BBH CurrencyView
The US dollar is broadly mixed against the majors and EMs after the market appears to have shrugged off Moody’s downgrades of European sovereigns. The euro is currently flat after giving back some early session gains following the better than expected results from euro zone debt auctions in Italy, Greece, Spain and Belgium. The euro should remain confined to recent ranges ahead of tomorrow’s Eurogroup finance ministers meeting. The surprise in the Asian session was the move by the BoJ to ease policy by boosting asset purchases and defining a 1% inflation target. As a result, the yen is the weakest performing currency in the G10 against the dollar, down 0.6%. Sterling rebounded from Asian session lows of 1.568 to highs near 1.580. January inflation fell to 3.6% y/y as expected but the near-term focus for sterling should be tomorrow’s inflation report. The Australian dollar is currently flat after losing steam in the Asian session following positive business confidence data. Global equity markets are mixed with MSCI Asia Pacific index down, 0.4%, while European shares are currently higher with tech shares leading gains the EuroStoxx 600.

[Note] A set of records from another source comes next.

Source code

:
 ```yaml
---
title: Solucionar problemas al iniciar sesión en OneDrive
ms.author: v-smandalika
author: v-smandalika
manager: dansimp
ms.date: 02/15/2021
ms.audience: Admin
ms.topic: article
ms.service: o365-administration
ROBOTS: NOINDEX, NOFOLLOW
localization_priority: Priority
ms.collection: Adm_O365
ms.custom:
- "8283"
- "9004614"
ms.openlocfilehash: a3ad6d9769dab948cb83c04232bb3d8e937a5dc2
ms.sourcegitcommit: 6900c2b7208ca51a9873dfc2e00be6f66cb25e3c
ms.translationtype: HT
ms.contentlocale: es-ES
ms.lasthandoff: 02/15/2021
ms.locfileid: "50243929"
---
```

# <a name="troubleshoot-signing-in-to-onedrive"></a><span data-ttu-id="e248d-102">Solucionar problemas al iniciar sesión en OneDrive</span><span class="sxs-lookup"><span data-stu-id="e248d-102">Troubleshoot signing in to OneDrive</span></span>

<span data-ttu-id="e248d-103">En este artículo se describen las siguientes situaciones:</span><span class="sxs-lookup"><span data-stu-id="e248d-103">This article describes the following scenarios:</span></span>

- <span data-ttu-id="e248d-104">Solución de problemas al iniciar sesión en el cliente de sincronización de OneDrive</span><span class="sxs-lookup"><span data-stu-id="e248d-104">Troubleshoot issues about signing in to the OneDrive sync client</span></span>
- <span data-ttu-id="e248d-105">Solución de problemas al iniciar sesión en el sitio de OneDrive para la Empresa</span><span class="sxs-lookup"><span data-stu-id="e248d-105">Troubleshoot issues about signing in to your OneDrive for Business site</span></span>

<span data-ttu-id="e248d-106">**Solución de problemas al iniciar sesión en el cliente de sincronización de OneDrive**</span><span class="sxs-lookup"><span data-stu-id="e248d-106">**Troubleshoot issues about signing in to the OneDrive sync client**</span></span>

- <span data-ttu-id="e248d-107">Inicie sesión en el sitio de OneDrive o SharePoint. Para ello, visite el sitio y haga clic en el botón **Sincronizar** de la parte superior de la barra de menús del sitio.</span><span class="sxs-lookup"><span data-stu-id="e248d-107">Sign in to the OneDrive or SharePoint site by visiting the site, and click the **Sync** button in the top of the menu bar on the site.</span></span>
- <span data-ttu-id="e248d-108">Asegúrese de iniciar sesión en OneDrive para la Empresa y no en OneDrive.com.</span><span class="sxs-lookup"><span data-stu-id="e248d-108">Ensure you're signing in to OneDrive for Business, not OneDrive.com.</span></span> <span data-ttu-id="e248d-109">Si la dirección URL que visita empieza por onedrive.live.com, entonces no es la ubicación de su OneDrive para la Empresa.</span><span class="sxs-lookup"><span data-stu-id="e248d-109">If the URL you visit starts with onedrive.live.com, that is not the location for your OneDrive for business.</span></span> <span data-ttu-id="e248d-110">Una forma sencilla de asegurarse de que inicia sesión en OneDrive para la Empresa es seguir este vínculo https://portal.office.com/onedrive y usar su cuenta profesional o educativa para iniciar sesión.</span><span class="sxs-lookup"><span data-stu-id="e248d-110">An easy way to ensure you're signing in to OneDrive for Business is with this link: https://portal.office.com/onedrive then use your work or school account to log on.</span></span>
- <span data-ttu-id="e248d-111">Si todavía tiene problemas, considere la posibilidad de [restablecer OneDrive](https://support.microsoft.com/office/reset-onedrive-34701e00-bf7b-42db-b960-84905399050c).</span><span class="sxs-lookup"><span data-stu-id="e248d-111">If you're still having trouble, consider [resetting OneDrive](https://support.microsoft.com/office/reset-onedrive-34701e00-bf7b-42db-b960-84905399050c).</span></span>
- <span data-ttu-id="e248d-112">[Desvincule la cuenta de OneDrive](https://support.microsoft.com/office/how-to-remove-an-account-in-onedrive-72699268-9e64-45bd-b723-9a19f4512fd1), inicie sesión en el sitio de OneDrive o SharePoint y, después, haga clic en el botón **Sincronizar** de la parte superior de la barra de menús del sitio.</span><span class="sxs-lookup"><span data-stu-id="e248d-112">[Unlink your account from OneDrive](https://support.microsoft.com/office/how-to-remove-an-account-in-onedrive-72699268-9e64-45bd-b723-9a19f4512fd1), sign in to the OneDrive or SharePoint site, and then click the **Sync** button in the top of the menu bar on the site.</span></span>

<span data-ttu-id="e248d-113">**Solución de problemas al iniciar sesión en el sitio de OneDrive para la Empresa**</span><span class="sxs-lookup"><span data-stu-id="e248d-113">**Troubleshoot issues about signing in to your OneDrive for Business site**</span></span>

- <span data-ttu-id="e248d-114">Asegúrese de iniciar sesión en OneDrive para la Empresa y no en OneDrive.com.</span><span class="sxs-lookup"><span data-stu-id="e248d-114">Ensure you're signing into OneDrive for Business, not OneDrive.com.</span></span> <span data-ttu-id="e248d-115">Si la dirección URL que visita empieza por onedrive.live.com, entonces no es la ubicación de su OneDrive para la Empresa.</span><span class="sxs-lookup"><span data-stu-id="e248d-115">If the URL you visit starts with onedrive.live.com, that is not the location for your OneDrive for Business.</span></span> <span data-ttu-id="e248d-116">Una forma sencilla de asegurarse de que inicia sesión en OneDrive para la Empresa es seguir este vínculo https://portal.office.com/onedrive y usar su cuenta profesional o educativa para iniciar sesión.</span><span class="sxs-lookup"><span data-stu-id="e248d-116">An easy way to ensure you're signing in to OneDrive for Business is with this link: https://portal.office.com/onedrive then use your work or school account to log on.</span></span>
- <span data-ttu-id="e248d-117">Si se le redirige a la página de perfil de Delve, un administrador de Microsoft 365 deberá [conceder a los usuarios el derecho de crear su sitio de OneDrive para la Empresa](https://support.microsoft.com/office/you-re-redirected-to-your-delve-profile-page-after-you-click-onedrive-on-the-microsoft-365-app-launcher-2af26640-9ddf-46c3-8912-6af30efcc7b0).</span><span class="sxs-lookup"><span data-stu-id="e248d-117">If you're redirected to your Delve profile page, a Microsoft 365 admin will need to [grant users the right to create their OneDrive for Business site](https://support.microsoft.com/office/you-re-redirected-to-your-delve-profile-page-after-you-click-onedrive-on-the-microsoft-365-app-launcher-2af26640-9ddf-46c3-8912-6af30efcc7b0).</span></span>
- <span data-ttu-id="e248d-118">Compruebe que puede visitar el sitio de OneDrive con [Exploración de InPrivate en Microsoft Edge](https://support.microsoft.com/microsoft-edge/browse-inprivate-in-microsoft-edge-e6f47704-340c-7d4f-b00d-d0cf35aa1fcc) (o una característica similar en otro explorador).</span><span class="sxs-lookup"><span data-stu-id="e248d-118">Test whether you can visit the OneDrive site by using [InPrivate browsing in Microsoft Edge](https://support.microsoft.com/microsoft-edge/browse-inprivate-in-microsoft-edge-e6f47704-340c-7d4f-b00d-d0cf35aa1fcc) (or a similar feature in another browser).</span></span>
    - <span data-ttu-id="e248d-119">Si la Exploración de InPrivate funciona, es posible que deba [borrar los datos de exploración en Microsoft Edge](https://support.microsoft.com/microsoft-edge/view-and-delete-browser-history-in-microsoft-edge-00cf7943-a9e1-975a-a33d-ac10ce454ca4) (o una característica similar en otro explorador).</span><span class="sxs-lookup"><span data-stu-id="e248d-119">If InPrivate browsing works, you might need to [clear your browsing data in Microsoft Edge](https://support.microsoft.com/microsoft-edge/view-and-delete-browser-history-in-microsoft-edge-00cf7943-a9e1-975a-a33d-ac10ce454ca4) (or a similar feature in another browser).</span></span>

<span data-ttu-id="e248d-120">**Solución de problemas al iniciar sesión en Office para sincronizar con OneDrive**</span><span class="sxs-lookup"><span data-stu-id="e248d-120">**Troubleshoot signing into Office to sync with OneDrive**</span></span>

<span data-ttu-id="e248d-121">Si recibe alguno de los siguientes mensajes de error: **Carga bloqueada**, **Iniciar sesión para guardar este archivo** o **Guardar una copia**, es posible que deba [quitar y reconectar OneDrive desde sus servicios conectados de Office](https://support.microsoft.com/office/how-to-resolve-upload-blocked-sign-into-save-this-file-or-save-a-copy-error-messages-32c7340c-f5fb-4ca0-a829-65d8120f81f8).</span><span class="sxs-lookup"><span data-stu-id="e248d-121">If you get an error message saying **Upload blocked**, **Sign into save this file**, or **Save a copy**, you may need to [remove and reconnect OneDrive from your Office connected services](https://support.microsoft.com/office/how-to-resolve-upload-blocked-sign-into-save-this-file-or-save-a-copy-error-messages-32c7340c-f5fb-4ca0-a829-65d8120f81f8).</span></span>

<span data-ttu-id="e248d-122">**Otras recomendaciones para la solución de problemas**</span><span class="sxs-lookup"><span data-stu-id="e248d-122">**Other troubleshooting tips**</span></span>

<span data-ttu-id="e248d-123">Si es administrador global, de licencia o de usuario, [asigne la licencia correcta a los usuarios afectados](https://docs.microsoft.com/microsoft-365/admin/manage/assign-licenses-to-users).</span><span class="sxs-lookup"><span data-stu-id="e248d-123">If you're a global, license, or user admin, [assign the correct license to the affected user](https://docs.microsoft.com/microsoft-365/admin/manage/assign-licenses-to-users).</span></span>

Central banks ability to surprise the market remains intact, even in these trying times. It was the Bank of Japan’s turn today. It surprised the market in two ways. First, it expanded its asset purchase plan by JPY10 trillion ($128 bln). Second, it set an inflation goal of 1%. As noted yesterday, the BOJ has come under more pressure locally to do more to arrest deflation in light of the weak performance in Japan and the more assertive action taken by the Federal Reserve and European Central Bank. It is the first expansion of its asset purchase program since October. Previously the BOJ had defined price stability as between 0 and 2%. It now suggests 1% is the goal. This still a bit ambiguous. For the record, Japan’s CPI has not risen by 1% in any year since 1997. Stil,l the surprise was sufficient to lift the dollar above its 200-day moving average against the yen for the first since mid-April 2011 (~JPY78.05). Nevertheless, the dollar needs to convincingly break the upper end of the 4-month range that extends toward JPY78.50. Although it is highly unlikely this is where BOJ intervention in the foreign exchange market would likely be more effective. It has the wind to its back and the intervention would reinforce the easing of monetary policy via asset purchases.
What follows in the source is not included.